Channel to path could not be opened, temporary files missing?

classic Classic list List threaded Threaded
3 messages Options
Reply | Threaded
Open this post in threaded view
|

Channel to path could not be opened, temporary files missing?

Heller, David
Hello,

we are implementing a text mining algorithm on Flink (0.9.0) and encountered a mysterious IOException (see below for detailed stacktrace). Flink seems to have problems finding some temporary file even though there is enough free space on the disk. Do you have an idea why the file cannot be found?

We've encountered the exception both in local and cluster execution and on MacOS as well as on linux.
Data size does not seem to be the reason: the error occurred on a 6.5GB dataset as well as on a small 400MB dataset
Our algorithm works iteratively and uses Bulk iterations. Interestingly, on one occasion the error disappeared consistently when setting the iteration number higher (from 2 to 6).
On another occasion, the exception appeared when adding a simple map operator at the end (holding the identity function).
Generally, the error is quite hard to reproduce.

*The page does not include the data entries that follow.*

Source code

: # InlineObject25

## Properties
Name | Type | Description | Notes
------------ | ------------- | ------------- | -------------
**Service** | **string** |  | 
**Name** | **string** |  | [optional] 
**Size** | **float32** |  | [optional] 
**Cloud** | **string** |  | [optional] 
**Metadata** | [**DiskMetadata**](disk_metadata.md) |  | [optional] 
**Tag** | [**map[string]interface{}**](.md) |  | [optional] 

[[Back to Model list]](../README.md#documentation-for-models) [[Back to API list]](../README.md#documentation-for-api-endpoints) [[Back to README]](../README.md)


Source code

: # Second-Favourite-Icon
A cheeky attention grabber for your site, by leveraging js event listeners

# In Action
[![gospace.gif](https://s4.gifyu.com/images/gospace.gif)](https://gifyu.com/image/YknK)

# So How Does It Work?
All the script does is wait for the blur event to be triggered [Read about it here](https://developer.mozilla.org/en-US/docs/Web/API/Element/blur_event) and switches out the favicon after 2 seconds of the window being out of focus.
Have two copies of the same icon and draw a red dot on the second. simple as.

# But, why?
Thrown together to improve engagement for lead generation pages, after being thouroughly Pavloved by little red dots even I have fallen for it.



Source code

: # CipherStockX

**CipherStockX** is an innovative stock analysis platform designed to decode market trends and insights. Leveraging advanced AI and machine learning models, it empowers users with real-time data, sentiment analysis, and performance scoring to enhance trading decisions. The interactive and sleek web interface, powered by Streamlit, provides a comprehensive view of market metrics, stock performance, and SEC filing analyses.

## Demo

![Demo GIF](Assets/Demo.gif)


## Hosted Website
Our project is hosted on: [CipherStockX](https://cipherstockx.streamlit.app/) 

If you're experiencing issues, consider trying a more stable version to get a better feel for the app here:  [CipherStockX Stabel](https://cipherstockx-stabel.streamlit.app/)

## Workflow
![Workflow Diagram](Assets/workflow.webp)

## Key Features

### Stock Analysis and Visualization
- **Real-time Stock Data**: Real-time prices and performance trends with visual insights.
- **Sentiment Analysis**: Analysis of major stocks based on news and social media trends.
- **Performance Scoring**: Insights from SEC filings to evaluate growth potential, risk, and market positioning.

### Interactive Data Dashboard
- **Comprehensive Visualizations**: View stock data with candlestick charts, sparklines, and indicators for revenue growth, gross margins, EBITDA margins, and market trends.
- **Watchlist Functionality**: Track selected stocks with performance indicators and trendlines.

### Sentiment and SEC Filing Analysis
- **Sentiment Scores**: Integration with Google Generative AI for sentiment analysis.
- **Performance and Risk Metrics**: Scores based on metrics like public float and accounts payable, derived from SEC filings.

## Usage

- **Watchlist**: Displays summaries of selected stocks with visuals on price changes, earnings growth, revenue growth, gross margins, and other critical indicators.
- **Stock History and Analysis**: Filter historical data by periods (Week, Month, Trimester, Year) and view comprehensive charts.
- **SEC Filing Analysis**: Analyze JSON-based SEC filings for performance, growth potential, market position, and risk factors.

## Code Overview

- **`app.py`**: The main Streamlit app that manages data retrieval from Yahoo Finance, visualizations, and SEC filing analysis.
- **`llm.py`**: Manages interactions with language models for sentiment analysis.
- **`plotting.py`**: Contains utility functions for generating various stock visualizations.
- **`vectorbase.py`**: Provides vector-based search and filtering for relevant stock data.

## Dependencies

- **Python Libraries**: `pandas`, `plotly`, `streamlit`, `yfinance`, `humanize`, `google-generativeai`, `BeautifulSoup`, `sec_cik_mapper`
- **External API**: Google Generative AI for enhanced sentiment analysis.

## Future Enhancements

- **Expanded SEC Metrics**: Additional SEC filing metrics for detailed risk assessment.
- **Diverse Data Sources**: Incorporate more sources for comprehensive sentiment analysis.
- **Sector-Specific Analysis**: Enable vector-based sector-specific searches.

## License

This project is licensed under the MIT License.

Thanks in advance for any ideas and your time!

David


Stacktrace:

java.io.IOException: Channel to path '/var/folders/xx/0dd3w4jd7fbb4ytmhqxm157h0000gn/T/flink-io-f5061483-ff59-43dc-883f-79af813d5804/19a70637e025c7ee3919b30239060895.000023.channel' could not be opened.
        at org.apache.flink.runtime.io.disk.iomanager.AbstractFileIOChannel.<init>(AbstractFileIOChannel.java:61)
        at org.apache.flink.runtime.io.disk.iomanager.AsynchronousFileIOChannel.<init>(AsynchronousFileIOChannel.java:86)
        at org.apache.flink.runtime.io.disk.iomanager.AsynchronousBulkBlockReader.<init>(AsynchronousBulkBlockReader.java:46)
        at org.apache.flink.runtime.io.disk.iomanager.AsynchronousBulkBlockReader.<init>(AsynchronousBulkBlockReader.java:39)
        at org.apache.flink.runtime.io.disk.iomanager.IOManagerAsync.createBulkBlockChannelReader(IOManagerAsync.java:263)
        at org.apache.flink.runtime.operators.hash.MutableHashTable.buildTableFromSpilledPartition(MutableHashTable.java:751)
        at org.apache.flink.runtime.operators.hash.MutableHashTable.prepareNextPartition(MutableHashTable.java:508)
        at org.apache.flink.runtime.operators.hash.ReOpenableMutableHashTable.prepareNextPartition(ReOpenableMutableHashTable.java:167)
        at org.apache.flink.runtime.operators.hash.MutableHashTable.nextRecord(MutableHashTable.java:544)
        at org.apache.flink.runtime.operators.hash.NonReusingBuildFirstHashMatchIterator.callWithNextKey(NonReusingBuildFirstHashMatchIterator.java:104)
        at org.apache.flink.runtime.operators.AbstractCachedBuildSideMatchDriver.run(AbstractCachedBuildSideMatchDriver.java:155)
        at org.apache.flink.runtime.operators.RegularPactTask.run(RegularPactTask.java:496)
        at org.apache.flink.runtime.iterative.task.AbstractIterativePactTask.run(AbstractIterativePactTask.java:139)
        at org.apache.flink.runtime.iterative.task.IterationIntermediatePactTask.run(IterationIntermediatePactTask.java:92)
        at org.apache.flink.runtime.operators.RegularPactTask.invoke(RegularPactTask.java:362)
        at org.apache.flink.runtime.taskmanager.Task.run(Task.java:559)
        at java.lang.Thread.run(Thread.java:745)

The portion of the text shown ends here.